A Feather and a Leaf

On Saturday I went swimming at 6am, well 6.11 to be precise.  I was talking to one of my cold water swimmer Artist friends recently, about the compulsion for cold water. Few people I know really understand, I almost wonder if it’s a form of self-harm or masochism but as it makes me feel better in such a sustained way, I think not.

 A few years ago, I fell into the habit of collecting leaves from the bottom of the pool. They fascinated me, the delicacy of their skeletal shapes, so fragile, undissolving in the chlorinated water. I made a series of cyanotypes for a while, hoping to make a whole project. The idea didn’t quite stick and I let the leaves go. I have this tension between collecting and discarding, all the time I seem to be gleaning ‘things’ stones, leaves, ephemera; both physically and in photos, saving them up for paintings that I don’t always paint.

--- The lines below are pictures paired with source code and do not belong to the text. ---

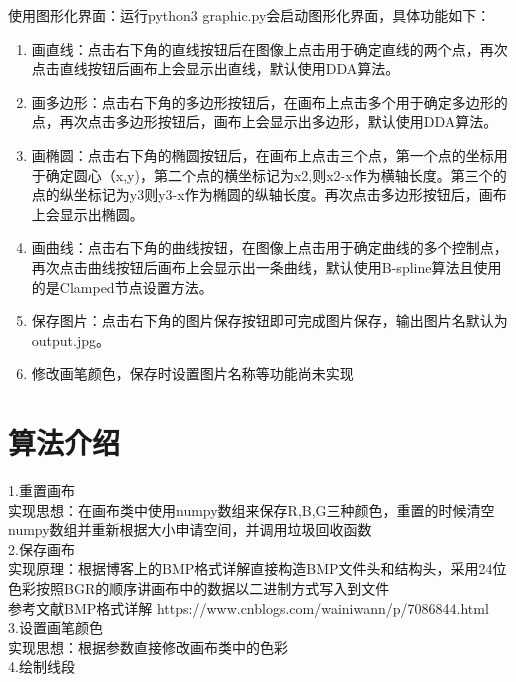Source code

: \documentclass[a4paper,UTF8]{article}
\theoremstyle{definition}
\renewcommand\refname{参考文献}
\begin{document}
使用图形化界面：运行python3 graphic.py会启动图形化界面，具体功能如下：

\begin{enumerate}
\item 画直线：点击右下角的直线按钮后在图像上点击用于确定直线的两个点，再次点击直线按钮后画布上会显示出直线，默认使用DDA算法。
\item 画多边形：点击右下角的多边形按钮后，在画布上点击多个用于确定多边形的点，再次点击多边形按钮后，画布上会显示出多边形，默认使用DDA算法。 
\item 画椭圆：点击右下角的椭圆按钮后，在画布上点击三个点，第一个点的坐标用于确定圆心（x,y)，第二个点的横坐标记为x2,则x2-x作为横轴长度。第三个的点的纵坐标记为y3则y3-x作为椭圆的纵轴长度。再次点击多边形按钮后，画布上会显示出椭圆。 
\item 画曲线：点击右下角的曲线按钮，在图像上点击用于确定曲线的多个控制点，再次点击曲线按钮后画布上会显示出一条曲线，默认使用B-spline算法且使用的是Clamped节点设置方法。
\item 保存图片：点击右下角的图片保存按钮即可完成图片保存，输出图片名默认为output.jpg。
\item 修改画笔颜色，保存时设置图片名称等功能尚未实现

\end{enumerate}


\section{算法介绍}

\noindent{}1.重置画布\\

\indent{}实现思想：在画布类中使用numpy数组来保存R,B,G三种颜色，重置的时候清空numpy数组并重新根据大小申请空间，并调用垃圾回收函数\\

\noindent{}2.保存画布\\

\indent{}实现原理：根据博客上的BMP格式详解直接构造BMP文件头和结构头，采用24位色彩按照BGR的顺序讲画布中的数据以二进制方式写入到文件\\
\indent{}\refname{BMP格式详解 https://www.cnblogs.com/wainiwann/p/7086844.html}\\

\noindent{}3.设置画笔颜色\\

\indent{}实现思想：根据参数直接修改画布类中的色彩\\

\noindent{}4.绘制线段\\
\end{document}
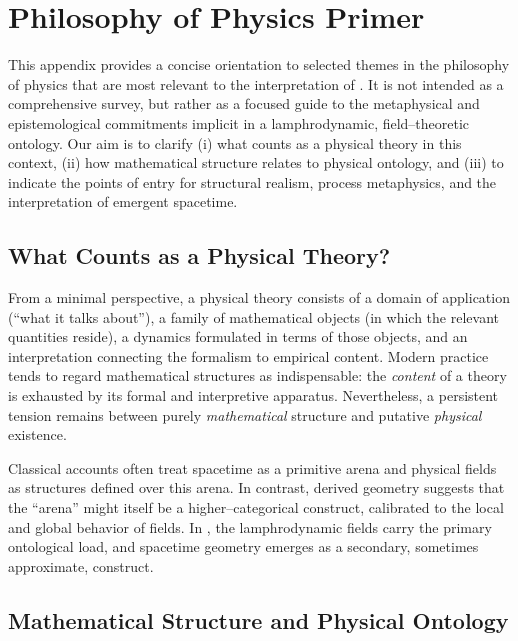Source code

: 
\chapter{Philosophy of Physics Primer}
\label{app:philosophy}

This appendix provides a concise orientation to selected themes in the
philosophy of physics that are most relevant to the interpretation of
\rsvpabbr{}.  It is not intended as a comprehensive survey, but rather as
a focused guide to the metaphysical and epistemological commitments
implicit in a lamphrodynamic, field--theoretic ontology.  Our aim is to
clarify (i) what counts as a physical theory in this context, (ii)
how mathematical structure relates to physical ontology, and (iii) to
indicate the points of entry for structural realism, process
metaphysics, and the interpretation of emergent spacetime.

\section{What Counts as a Physical Theory?}

From a minimal perspective, a physical theory consists of a domain of
application (``what it talks about''), a family of mathematical objects
(in which the relevant quantities reside), a dynamics formulated in
terms of those objects, and an interpretation connecting the formalism
to empirical content.  Modern practice tends to regard mathematical
structures as indispensable: the \emph{content} of a theory is exhausted
by its formal and interpretive apparatus.  Nevertheless, a persistent
tension remains between purely \emph{mathematical} structure and
putative \emph{physical} existence.

Classical accounts often treat spacetime as a primitive arena and
physical fields as structures defined over this arena.  In contrast,
derived geometry suggests that the ``arena'' might itself be a
higher--categorical construct, calibrated to the local and global
behavior of fields.  In \rsvpabbr{}, the lamphrodynamic fields carry the
primary ontological load, and spacetime geometry emerges as a secondary,
sometimes approximate, construct.

\section{Mathematical Structure and Physical Ontology}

 Today I found a leaf on the bottom of the pool, heart or tear shaped, with a broken stem. I liked the colour; it reminded me of the tv ad for hand cream, I watched as a child, where a smiling woman massages cream into a dried crinkled leaf, leaving it supple, shiny and springy in her hand. Then, I noticed something black, floating within my sight line on the water, almost menacing like a huge dead spider, legless. It was a feather, as long as my forefinger but wider. I’m no ornithologist but I think it came from a crow or a raven, the huge black birds that perch up high, their blackness foreboding. These associations of ephemera hold my thoughts, make me write and make Art. I am not sure why, it is as compelling as plunging my stiff body into cold water most mornings at 6am.

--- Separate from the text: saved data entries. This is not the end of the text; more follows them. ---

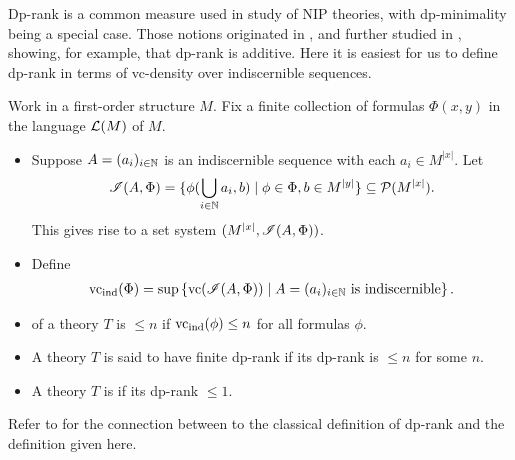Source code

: 

Dp-rank is a common measure used in study of NIP theories, with dp-minimality being a special case.
Those notions originated in \cite{shelah_dp}, and further studied in \cite{dp_add}, showing, for example, that dp-rank is additive.
Here it is easiest for us to define dp-rank in terms of vc-density over indiscernible sequences.

\begin{Definition} \label{def_dp}
  Work in a first-order structure $M$.
  Fix a finite collection of formulas $\Phi(x, y)$ in the language $\mathcal L(M)$ of $M$.
  \begin{itemize}
  \item Suppose $A = (a_i)_{i \in \mathbb{N}}$ is an indiscernible sequence with each $a_i \in M^{|x|}$.
    Let
    \begin{align*}
      \mathscr I(A, \Phi) = \{\phi(\bigcup_{i \in \mathbb{N}} a_i, b) \mid \phi \in \Phi, b \in M^{|y|}\} \subseteq \mathcal P(M^{|x|}).     
    \end{align*}
    This gives rise to a set system $(M^{|x|}, \mathscr I(A, \Phi))$.
  \item Define
    \begin{align*}
      \operatorname{vc}_{\operatorname{ind}}(\Phi) = \sup \left\{\operatorname{vc}(\mathscr I(A, \Phi)) \mid A = (a_i)_{i \in \mathbb{N}} \text{ is indiscernible}\right\}.
    \end{align*}
  \item {} of a theory $T$ is $\leq n$ if $\operatorname{vc}_{\operatorname{ind}}(\phi) \leq n$ for all formulas $\phi$.
  \item A theory $T$ is said to have finite dp-rank if its dp-rank is $\leq n$ for some $n$.
  \item A theory $T$ is  if its dp-rank $\leq 1$.
  \end{itemize}
\end{Definition}

Refer to \cite{guingona} for the connection between to the classical definition of dp-rank and the definition given here.
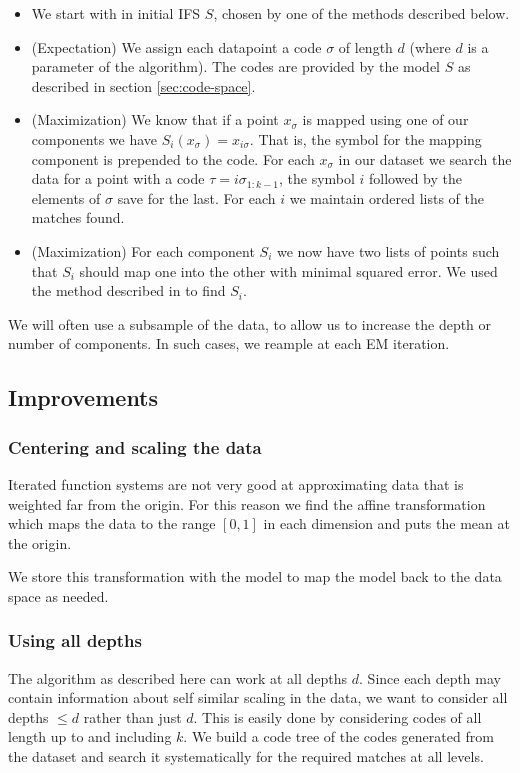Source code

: \documentclass[10pt]{article}
\theoremstyle{definition}
\begin{document}
\begin{itemize}
\item We start with in initial IFS $S$, chosen by one of the methods described below. 
\item (Expectation) We assign each datapoint a code $\sigma$ of length $d$ (where $d$ is a parameter of the algorithm). The codes are provided by the model $S$ as described in section \ref{sec:code-space}. 
\item (Maximization) We know that if a point $x_\sigma$ is mapped using one of our components we have $S_i(x_\sigma) = x_{i\sigma}$. That is, the symbol for the mapping component is prepended to the code. For each $x_\sigma$ in our dataset we search the data for a point with a code $\tau = i\sigma_{1:k-1}$, the symbol $i$ followed by the elements of $\sigma$ save for the last. For each $i$ we maintain ordered lists of the matches found.
\item (Maximization) For each component $S_i$ we now have two lists of points such that $S_i$ should map one into the other with minimal squared error. We used the method described in \cite{umeyama1991least} to find $S_i$. 
\end{itemize}

We will often use a subsample of the data, to allow us to increase the depth or number of components. In such cases, we reample at each EM iteration.
 
\subsection{Improvements}

\subsubsection{Centering and scaling the data}

Iterated function systems are not very good at approximating data that is weighted far from the origin. For this reason we find the affine transformation which maps the data to the range $[0,1]$ in each dimension and puts the mean at the origin.

We store this transformation with the model to map the model back to the data space as needed.

\subsubsection{Using all depths}

The algorithm as described here can work at all depths $d$. Since each depth may contain information about self similar scaling in the data, we want to consider all depths $\leq d$ rather than just $d$. This is easily done by considering codes of all length up to and including $k$. We build a code tree of the codes generated from the dataset and search it systematically for the required matches at all levels.
\end{document}
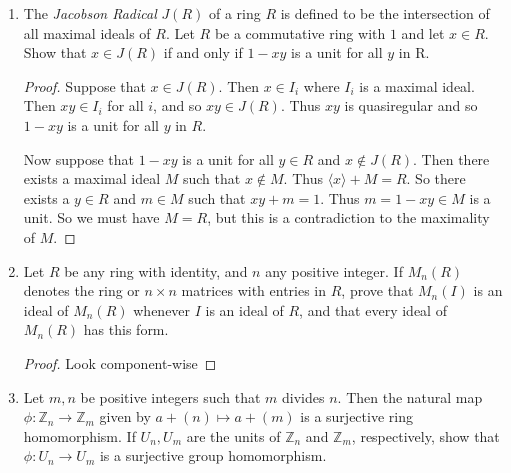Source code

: \documentclass{article}
\theoremstyle{definition}
\begin{document}
\begin{enumerate}
\begin{proof}
                If $b=0$, then we are done since $I$ is an ideal, and must contain zero. Now suppose $b\neq 0$. Then there is an inverse $b^{-1}\in F$ and so $ab^{-1}\in F$. Thus either $ab^{-1}\in R$ or $ba^{-1}\in R$. If $ab^{-1}\in R$, then $a=ab^{-1}b\in J$, a contradiction. 
                
                Thus it must be the case that $ba^{-1}\in R$, and so $b=ba^{-1}a\in I$. Therefore $b\in I$ and $J\subseteq I$, as desired. 
            \end{proof}

            \item The \textit{Jacobson Radical} $J(R)$ of a ring $R$ is defined to be the intersection of all maximal ideals of $R$. Let $R$ be a commutative ring with $1$ and let $x\in R$. Show that $x\in J(R)$ if and only if $1-xy$ is a unit for all $y$ in R.
            
            \begin{proof}
                Suppose that $x\in J(R)$. Then $x\in I_i$ where $I_i$ is a maximal ideal. Then $xy\in I_i$ for all $i$, and so $xy\in J(R)$. Thus $xy$ is quasiregular and so $1-xy$ is a unit for all $y$ in $R$.

                Now suppose that $1-xy$ is a unit for all $y\in R$ and $x\notin J(R)$. Then there exists a maximal ideal $M$ such that $x\notin M$. Thus $\langle x \rangle +M=R$. So there exists a $y\in R$ and $m\in M$ such that $xy+m=1$. Thus $m=1-xy\in M$ is a unit. So we must have $M=R$, but this is a contradiction to the maximality of $M$.
            \end{proof}

            \item Let $R$ be any ring with identity, and $n$ any positive integer. If $M_n(R)$ denotes the ring or $n\times n$ matrices with entries in $R$, prove that $M_n(I)$ is an ideal of $M_n(R)$ whenever $I$ is an ideal of $R$, and that every ideal of $M_n(R)$ has this form.
            
            \begin{proof}
                Look component-wise
            \end{proof}

            \item Let $m,n$ be positive integers such that $m$ divides $n$. Then the natural map $\phi:\mathbb{Z}_n \to \mathbb{Z}_m$ given by $a+(n) \mapsto a+(m)$ is a surjective ring homomorphism. If $U_n,U_m$ are the units of $\mathbb{Z}_n$ and $\mathbb{Z}_m$, respectively, show that $\phi:U_n\to U_m$ is a surjective group homomorphism.
            

\end{enumerate}
\end{document}
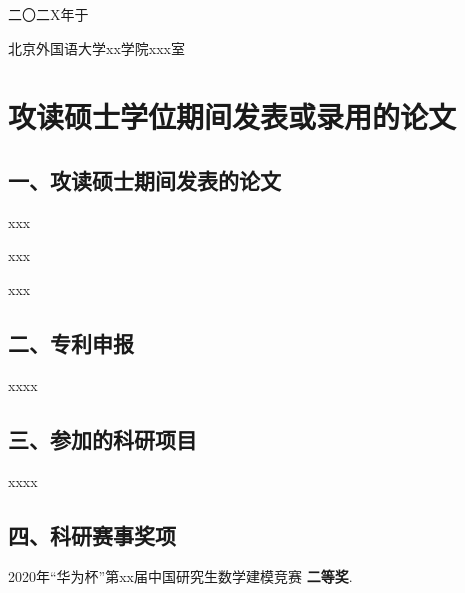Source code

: \documentclass{BFSU-master-thesis}
\begin{document}
\hfill 二〇二X年于

\hfill  北京外国语大学xx学院xxx室


\chapter*{攻读硕士学位期间发表或录用的论文}


\section*{一、攻读硕士期间发表的论文}

\begin{enumerate}[label={{[}\arabic*{]}},nosep]
\item xxx
\item xxx
\item xxx
\end{enumerate}

\section*{二、专利申报}

\begin{enumerate}[label={{[}\arabic*{]}},nosep]
\item xxxx
\end{enumerate}

\section*{三、参加的科研项目}

\begin{enumerate}[label={{[}\arabic*{]}},nosep]
\item xxxx
\end{enumerate}

\section*{四、科研赛事奖项}

\begin{enumerate}[label={{[}\arabic*{]}},nosep]
\item 2020年“华为杯”第xx届中国研究生数学建模竞赛 \quad \textbf{二等奖}.
\end{enumerate}
\end{document}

 Today I felt cold before I swam, and a little hungry; ludicrous  as we ate after 9pm last night. I bought a small flask to hold a hot drink; this made the morning almost perfect. I ordered the flask after much pondering, desiring a plain minimal one, settling on one with a blue bird and plants on, they reminded me of Matisse’s collages and the flask matches my water bottle. Matching is very important to me and the reason why I am currently so fixated on getting rid of clothes, the ones that don’t fit within my capsule wardrobe fantasy. I think I must be finding life a bit too challenging to be hankering after blankness. Knowing oneself can be a constant work in progress, how to settle on who you are, what to worry about and what not to. I have left some groups too, unsubscribed from some emails, this week I want to decide which objects I no longer value enough to keep. This is hard. The stuff of life holds memories but sometimes it feels too much like a cacophony. I remember reading a book by Jenny Diski years ago called ‘Skating to Antarctica’, she didn’t skate there but the book was partly about her desire to experience the vast whiteness.

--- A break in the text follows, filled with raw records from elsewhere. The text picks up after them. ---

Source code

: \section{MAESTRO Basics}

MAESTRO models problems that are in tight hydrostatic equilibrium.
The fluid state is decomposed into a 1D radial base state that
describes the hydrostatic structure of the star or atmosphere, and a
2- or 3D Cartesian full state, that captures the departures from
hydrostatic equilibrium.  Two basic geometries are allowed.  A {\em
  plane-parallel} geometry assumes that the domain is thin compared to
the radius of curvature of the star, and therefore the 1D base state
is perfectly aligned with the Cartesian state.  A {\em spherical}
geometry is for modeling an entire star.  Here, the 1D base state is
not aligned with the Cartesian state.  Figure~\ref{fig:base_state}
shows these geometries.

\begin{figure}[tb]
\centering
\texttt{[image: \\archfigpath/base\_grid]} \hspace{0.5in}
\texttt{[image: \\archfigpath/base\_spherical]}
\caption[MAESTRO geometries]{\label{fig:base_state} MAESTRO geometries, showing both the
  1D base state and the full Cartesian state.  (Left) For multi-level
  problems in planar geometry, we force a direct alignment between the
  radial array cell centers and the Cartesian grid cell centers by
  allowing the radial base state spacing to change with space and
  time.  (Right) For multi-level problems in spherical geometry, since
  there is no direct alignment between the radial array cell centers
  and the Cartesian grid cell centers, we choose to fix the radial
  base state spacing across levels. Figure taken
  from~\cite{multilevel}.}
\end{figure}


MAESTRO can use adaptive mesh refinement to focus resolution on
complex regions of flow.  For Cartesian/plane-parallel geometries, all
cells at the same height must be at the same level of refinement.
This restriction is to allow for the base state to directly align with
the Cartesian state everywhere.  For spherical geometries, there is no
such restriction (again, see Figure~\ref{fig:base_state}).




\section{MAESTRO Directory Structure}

So the feather and the leaf. Last week I made a trip to London to meet a friend, one of my cold swimming Artist friends, it was her birthday and we visited at least 4 exhibitions. I was struck by the work of Eileen Agar, how diverse it was; she made paintings, prints, collages, sculptures, took photographs and her work was truly hers, despite being executed in a variety of ways. My four favourites were three collages and a painting; two with a woman lying underneath a leaf, one with a dog, her dog I imagine, a cheerful collage of a mask with a black leaf stuck on and a painting of the sea.

 I wonder if hadn’t seen those pictures the day before, I would have taken such an interest in the leaf and the feather. This fascinates me, as though I am joining up the dots of my days in visual associations. Art ignites our curiosity in our everyday lives as much as in the Art. I often think of a spiders web, how it holds itself together with such strength and delicacy. A bit like how our lives do.

I’ll make something with the leaf and the feather soon.